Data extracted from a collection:
####################

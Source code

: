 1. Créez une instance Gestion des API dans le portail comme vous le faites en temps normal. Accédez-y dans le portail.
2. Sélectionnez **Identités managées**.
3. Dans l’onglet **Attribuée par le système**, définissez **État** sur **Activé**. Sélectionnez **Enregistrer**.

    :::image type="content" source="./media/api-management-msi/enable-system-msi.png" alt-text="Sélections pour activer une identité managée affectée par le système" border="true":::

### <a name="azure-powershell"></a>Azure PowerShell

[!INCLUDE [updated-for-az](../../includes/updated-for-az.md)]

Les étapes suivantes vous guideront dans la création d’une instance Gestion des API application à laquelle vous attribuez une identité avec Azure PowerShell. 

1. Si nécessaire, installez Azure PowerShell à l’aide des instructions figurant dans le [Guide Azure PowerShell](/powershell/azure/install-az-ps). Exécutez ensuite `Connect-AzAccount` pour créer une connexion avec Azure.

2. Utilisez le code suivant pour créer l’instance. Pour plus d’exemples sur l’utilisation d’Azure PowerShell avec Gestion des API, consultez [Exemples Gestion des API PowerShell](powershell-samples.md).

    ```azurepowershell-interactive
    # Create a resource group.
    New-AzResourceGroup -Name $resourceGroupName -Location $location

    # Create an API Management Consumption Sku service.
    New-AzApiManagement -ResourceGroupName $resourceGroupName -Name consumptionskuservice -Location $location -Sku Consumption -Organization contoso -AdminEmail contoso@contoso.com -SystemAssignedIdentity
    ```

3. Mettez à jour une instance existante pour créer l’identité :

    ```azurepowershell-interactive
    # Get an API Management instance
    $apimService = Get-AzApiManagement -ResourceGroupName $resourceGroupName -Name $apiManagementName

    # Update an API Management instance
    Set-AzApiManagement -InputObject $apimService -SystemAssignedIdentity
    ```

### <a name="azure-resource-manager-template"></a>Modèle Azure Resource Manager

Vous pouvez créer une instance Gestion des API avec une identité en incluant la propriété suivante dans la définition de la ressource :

####################

* DIRECTIONS: Each line above that contains the word "système" should be copied.

* SOLUTION TO THIS PROBLEM:
3. Dans l’onglet **Attribuée par le système**, définissez **État** sur **Activé**. Sélectionnez **Enregistrer**.
    :::image type="content" source="./media/api-management-msi/enable-system-msi.png" alt-text="Sélections pour activer une identité managée affectée par le système" border="true":::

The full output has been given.